### Task input
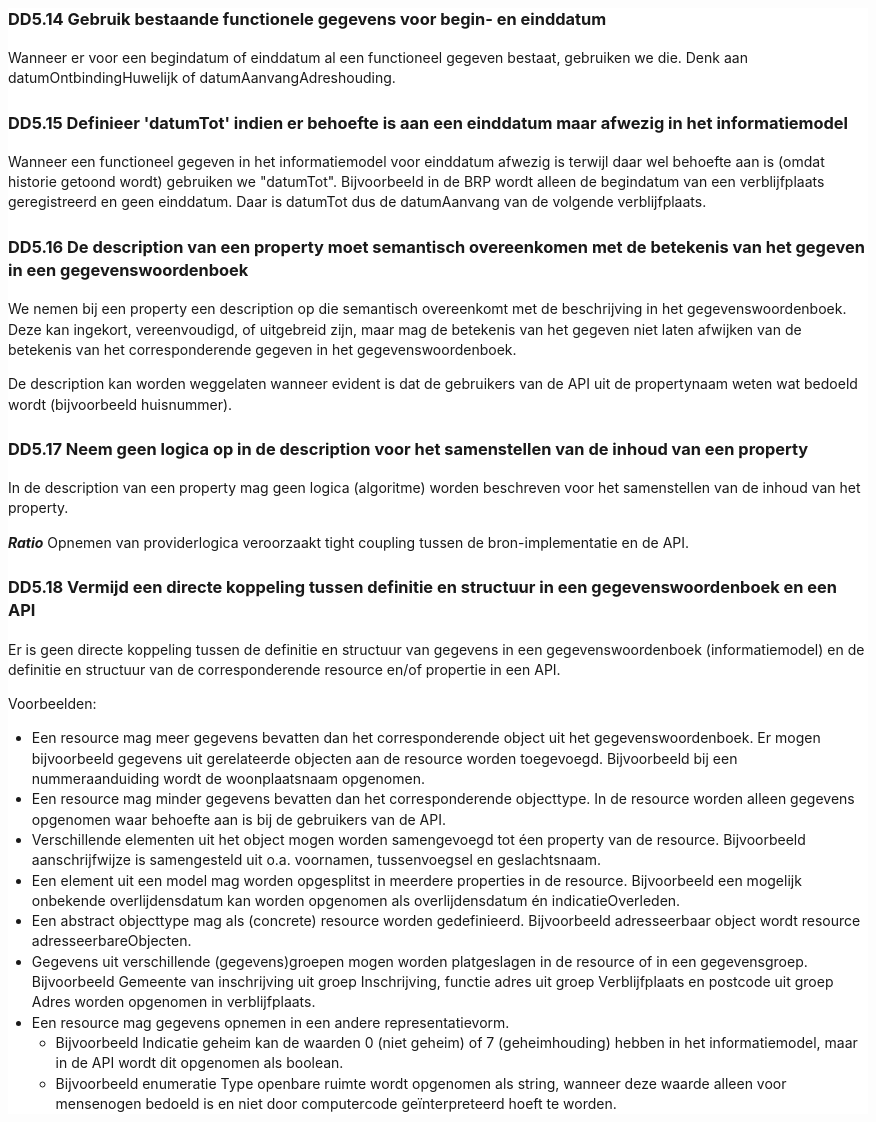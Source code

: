 ### DD5.14 Gebruik bestaande functionele gegevens voor begin- en einddatum
Wanneer er voor een begindatum of einddatum al een functioneel gegeven bestaat, gebruiken we die. Denk aan datumOntbindingHuwelijk of datumAanvangAdreshouding.

### DD5.15 Definieer 'datumTot' indien er behoefte is aan een einddatum maar afwezig in het informatiemodel
Wanneer een functioneel gegeven in het informatiemodel voor einddatum afwezig is terwijl daar wel behoefte aan is (omdat historie getoond wordt) gebruiken we "datumTot". Bijvoorbeeld in de BRP wordt alleen de begindatum van een verblijfplaats geregistreerd en geen einddatum. Daar is datumTot dus de datumAanvang van de volgende verblijfplaats.

### DD5.16 De description van een property moet semantisch overeenkomen met de betekenis van het gegeven in een gegevenswoordenboek
We nemen bij een property een description op die semantisch overeenkomt met de beschrijving in het gegevenswoordenboek. Deze kan ingekort, vereenvoudigd, of uitgebreid zijn, maar mag de betekenis van het gegeven niet laten afwijken van de betekenis van het corresponderende gegeven in het gegevenswoordenboek.

De description kan worden weggelaten wanneer evident is dat de gebruikers van de API uit de propertynaam weten wat bedoeld wordt (bijvoorbeeld huisnummer).

### DD5.17 Neem geen logica op in de description voor het samenstellen van de inhoud van een property
In de description van een property mag geen logica (algoritme) worden beschreven voor het samenstellen van de inhoud van het property.

 _**Ratio**_
 Opnemen van providerlogica veroorzaakt tight coupling tussen de bron-implementatie en de API.

### DD5.18 Vermijd een directe koppeling tussen definitie en structuur in een gegevenswoordenboek en een API
Er is geen directe koppeling tussen de definitie en structuur van gegevens in een gegevenswoordenboek (informatiemodel) en de definitie en structuur van de corresponderende resource en/of propertie in een API.

Voorbeelden:
* Een resource mag meer gegevens bevatten dan het corresponderende object uit het gegevenswoordenboek. Er mogen bijvoorbeeld gegevens uit gerelateerde objecten aan de resource worden toegevoegd. Bijvoorbeeld bij een nummeraanduiding wordt de woonplaatsnaam opgenomen.
* Een resource mag minder gegevens bevatten dan het corresponderende objecttype. In de resource worden alleen gegevens opgenomen waar behoefte aan is bij de gebruikers van de API.
* Verschillende elementen uit het object mogen worden samengevoegd tot éen property van de resource. Bijvoorbeeld aanschrijfwijze is samengesteld uit o.a. voornamen, tussenvoegsel en geslachtsnaam.
* Een element uit een model mag worden opgesplitst in meerdere properties in de resource. Bijvoorbeeld een mogelijk onbekende overlijdensdatum kan worden opgenomen als overlijdensdatum én indicatieOverleden.
* Een abstract objecttype mag als (concrete) resource worden gedefinieerd. Bijvoorbeeld adresseerbaar object wordt resource adresseerbareObjecten.
* Gegevens uit verschillende (gegevens)groepen mogen worden platgeslagen in de resource of in een gegevensgroep. Bijvoorbeeld Gemeente van inschrijving uit groep Inschrijving, functie adres uit groep Verblijfplaats en postcode uit groep Adres worden opgenomen in verblijfplaats.
* Een resource mag gegevens opnemen in een andere representatievorm.
  - Bijvoorbeeld Indicatie geheim kan de waarden 0 (niet geheim) of 7 (geheimhouding) hebben in het informatiemodel, maar in de API wordt dit opgenomen als boolean.
  - Bijvoorbeeld enumeratie Type openbare ruimte wordt opgenomen als string, wanneer deze waarde alleen voor mensenogen bedoeld is en niet door computercode geïnterpreteerd hoeft te worden.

### Task statement
The answer is to be the lines from the one holding "een andere representatievorm." through the end of the data above, transcribed character for character, both ends included.

### Response below
* Een resource mag gegevens opnemen in een andere representatievorm.
  - Bijvoorbeeld Indicatie geheim kan de waarden 0 (niet geheim) of 7 (geheimhouding) hebben in het informatiemodel, maar in de API wordt dit opgenomen als boolean.
  - Bijvoorbeeld enumeratie Type openbare ruimte wordt opgenomen als string, wanneer deze waarde alleen voor mensenogen bedoeld is en niet door computercode geïnterpreteerd hoeft te worden.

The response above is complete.